PROBLEM DETAILS -> Print nothing but the lines below starting at the line that holds "Summon this card" and ending at the line that holds "monster to Defense", including both, each exactly as written.

----

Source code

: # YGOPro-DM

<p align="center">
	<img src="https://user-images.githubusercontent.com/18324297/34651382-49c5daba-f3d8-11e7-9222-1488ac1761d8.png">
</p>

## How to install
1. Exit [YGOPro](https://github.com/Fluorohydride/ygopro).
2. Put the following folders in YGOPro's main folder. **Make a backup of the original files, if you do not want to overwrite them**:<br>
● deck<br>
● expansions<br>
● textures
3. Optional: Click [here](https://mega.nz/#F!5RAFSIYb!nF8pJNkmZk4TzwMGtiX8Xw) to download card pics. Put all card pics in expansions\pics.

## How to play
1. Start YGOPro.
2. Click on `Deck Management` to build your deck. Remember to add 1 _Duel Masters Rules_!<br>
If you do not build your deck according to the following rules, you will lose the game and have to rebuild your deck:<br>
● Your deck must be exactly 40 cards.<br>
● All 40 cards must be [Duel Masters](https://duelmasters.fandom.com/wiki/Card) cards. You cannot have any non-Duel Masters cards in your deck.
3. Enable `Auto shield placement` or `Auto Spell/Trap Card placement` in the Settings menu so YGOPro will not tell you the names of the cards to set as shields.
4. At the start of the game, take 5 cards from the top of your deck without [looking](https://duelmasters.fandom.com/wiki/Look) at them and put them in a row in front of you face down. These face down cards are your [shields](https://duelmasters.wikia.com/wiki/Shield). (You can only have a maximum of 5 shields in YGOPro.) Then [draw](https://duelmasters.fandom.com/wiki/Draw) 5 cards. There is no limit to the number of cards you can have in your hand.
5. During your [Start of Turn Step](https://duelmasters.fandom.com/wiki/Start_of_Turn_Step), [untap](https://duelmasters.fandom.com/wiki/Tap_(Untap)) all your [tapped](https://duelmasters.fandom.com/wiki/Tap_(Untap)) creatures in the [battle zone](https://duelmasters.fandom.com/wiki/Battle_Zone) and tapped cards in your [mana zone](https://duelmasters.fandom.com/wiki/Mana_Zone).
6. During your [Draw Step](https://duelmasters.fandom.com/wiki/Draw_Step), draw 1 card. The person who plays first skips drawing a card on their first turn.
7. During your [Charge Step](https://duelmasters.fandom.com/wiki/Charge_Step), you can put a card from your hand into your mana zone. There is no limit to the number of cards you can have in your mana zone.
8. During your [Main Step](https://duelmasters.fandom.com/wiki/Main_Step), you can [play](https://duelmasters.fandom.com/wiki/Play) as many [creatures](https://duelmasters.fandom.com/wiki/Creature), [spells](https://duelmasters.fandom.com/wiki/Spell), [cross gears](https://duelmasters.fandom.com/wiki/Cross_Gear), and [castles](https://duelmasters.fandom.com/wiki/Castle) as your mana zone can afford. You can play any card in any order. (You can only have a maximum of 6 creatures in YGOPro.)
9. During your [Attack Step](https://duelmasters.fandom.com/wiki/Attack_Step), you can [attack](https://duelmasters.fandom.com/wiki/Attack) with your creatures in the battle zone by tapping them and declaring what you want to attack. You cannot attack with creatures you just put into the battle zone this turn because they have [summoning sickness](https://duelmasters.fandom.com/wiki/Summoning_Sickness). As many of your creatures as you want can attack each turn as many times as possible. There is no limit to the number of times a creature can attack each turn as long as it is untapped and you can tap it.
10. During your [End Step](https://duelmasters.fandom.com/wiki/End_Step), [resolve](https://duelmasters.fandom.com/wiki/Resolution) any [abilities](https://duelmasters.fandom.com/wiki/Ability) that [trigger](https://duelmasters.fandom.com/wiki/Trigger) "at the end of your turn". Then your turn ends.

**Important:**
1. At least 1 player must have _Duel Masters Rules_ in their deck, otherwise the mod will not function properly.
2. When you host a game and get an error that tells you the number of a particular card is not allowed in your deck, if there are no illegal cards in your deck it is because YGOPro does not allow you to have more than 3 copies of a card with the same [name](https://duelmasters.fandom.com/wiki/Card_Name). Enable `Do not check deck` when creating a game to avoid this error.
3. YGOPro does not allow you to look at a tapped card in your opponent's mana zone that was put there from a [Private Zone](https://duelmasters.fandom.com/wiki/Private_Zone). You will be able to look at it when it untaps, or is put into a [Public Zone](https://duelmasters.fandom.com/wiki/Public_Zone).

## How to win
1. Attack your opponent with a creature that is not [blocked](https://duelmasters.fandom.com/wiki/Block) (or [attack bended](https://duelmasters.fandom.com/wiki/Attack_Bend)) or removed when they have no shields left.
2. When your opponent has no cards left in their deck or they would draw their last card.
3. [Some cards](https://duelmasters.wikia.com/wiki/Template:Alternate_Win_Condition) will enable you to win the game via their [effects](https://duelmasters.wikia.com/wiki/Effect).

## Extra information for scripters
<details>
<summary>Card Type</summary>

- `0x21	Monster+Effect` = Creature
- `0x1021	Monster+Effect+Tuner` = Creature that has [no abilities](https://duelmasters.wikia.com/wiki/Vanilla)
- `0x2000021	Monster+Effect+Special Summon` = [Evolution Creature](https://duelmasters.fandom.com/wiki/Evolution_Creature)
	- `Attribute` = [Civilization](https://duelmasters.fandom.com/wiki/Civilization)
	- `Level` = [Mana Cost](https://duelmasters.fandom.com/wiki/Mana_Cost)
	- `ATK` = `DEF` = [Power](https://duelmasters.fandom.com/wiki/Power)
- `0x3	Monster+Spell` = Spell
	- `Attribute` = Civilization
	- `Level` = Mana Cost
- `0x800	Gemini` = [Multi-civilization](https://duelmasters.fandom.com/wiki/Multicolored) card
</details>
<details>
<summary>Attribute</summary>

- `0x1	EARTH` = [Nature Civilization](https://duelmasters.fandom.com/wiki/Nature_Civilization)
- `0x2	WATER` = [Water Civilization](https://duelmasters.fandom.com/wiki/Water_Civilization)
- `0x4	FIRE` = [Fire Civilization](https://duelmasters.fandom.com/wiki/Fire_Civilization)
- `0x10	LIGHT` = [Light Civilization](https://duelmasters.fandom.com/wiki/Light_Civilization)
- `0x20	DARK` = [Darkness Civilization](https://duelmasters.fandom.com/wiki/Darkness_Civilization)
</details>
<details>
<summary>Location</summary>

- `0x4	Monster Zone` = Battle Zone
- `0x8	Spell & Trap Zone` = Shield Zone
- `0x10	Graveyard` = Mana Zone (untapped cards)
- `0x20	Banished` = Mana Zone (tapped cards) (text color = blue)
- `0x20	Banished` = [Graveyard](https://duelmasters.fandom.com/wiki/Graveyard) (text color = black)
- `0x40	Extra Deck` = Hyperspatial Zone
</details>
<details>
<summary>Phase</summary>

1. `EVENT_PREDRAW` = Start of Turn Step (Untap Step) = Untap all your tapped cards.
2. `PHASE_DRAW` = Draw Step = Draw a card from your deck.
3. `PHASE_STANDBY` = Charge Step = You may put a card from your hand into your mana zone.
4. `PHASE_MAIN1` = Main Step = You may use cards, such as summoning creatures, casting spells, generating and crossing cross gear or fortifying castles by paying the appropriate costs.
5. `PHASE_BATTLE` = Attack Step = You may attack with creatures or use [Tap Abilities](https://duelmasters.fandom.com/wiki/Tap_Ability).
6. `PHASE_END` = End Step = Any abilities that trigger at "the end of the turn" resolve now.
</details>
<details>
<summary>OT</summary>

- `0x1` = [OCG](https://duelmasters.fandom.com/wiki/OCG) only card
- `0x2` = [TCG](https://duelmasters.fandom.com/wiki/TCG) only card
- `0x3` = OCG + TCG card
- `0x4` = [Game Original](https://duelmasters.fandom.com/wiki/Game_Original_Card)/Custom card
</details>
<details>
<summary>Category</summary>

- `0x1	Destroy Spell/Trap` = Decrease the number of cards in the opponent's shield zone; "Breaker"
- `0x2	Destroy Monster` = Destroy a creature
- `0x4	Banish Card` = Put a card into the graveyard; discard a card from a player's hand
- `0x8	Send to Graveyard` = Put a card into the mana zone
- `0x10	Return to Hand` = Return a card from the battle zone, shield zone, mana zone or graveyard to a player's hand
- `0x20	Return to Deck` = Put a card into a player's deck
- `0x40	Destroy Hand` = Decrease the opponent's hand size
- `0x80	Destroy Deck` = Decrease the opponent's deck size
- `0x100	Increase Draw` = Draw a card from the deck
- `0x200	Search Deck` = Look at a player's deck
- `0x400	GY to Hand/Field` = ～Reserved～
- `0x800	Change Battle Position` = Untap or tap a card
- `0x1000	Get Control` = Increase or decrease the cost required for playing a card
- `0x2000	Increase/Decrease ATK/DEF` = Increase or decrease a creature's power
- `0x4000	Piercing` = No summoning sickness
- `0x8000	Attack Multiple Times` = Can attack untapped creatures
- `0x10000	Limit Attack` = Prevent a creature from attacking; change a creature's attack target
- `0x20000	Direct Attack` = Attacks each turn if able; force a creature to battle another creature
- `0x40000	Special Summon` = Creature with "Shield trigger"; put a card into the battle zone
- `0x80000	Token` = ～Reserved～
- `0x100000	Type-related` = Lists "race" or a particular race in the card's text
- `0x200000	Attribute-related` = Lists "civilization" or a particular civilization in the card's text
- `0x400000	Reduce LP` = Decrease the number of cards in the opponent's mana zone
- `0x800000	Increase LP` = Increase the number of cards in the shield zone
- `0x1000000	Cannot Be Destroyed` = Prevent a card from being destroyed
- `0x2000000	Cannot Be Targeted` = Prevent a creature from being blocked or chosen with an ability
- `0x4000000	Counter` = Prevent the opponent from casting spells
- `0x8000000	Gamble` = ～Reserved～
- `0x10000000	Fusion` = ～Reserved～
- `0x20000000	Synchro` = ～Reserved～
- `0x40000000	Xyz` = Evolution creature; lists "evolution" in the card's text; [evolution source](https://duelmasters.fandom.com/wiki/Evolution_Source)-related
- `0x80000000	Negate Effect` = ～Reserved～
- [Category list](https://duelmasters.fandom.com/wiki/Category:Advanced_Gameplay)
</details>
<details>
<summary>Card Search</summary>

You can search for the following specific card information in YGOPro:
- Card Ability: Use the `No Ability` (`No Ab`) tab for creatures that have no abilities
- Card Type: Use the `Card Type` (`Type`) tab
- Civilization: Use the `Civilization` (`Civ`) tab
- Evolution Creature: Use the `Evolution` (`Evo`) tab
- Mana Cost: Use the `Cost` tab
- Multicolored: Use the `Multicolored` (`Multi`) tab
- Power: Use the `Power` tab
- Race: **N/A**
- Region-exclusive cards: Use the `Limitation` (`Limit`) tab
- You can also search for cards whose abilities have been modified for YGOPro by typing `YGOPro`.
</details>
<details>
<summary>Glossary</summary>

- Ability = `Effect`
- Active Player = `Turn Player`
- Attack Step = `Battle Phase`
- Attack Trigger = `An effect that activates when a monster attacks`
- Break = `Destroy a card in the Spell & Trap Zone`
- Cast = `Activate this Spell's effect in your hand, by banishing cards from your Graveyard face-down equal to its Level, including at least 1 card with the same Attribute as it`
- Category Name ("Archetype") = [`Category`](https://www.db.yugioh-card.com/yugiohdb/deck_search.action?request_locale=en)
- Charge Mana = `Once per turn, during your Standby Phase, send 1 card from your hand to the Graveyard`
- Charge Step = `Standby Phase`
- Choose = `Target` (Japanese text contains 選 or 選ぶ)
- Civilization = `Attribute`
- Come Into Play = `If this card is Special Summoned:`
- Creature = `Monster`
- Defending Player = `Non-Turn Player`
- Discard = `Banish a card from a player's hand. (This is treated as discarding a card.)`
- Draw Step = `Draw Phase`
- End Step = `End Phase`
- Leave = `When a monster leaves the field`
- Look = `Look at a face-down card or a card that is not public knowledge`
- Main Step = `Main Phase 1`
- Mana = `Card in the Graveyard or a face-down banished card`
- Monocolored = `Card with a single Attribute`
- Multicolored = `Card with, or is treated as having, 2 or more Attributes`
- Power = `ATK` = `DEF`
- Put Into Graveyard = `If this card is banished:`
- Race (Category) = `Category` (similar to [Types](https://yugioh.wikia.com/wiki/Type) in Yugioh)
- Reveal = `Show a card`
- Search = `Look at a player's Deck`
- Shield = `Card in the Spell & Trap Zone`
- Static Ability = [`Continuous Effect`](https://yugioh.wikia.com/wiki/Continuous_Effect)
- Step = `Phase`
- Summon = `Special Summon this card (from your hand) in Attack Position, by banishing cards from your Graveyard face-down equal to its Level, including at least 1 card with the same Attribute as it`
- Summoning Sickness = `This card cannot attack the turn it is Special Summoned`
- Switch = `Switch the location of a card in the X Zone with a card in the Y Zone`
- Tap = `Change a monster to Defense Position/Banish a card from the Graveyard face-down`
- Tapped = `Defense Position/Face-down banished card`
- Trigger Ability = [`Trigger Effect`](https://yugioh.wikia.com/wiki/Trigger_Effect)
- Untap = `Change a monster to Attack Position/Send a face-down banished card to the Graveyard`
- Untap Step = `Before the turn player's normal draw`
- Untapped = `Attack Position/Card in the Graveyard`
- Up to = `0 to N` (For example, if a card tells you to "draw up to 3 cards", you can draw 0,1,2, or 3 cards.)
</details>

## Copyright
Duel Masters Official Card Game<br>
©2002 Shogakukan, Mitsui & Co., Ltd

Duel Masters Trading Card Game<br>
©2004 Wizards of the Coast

----

WRITTEN REPLY ->
- Summon = `Special Summon this card (from your hand) in Attack Position, by banishing cards from your Graveyard face-down equal to its Level, including at least 1 card with the same Attribute as it`
- Summoning Sickness = `This card cannot attack the turn it is Special Summoned`
- Switch = `Switch the location of a card in the X Zone with a card in the Y Zone`
- Tap = `Change a monster to Defense Position/Banish a card from the Graveyard face-down`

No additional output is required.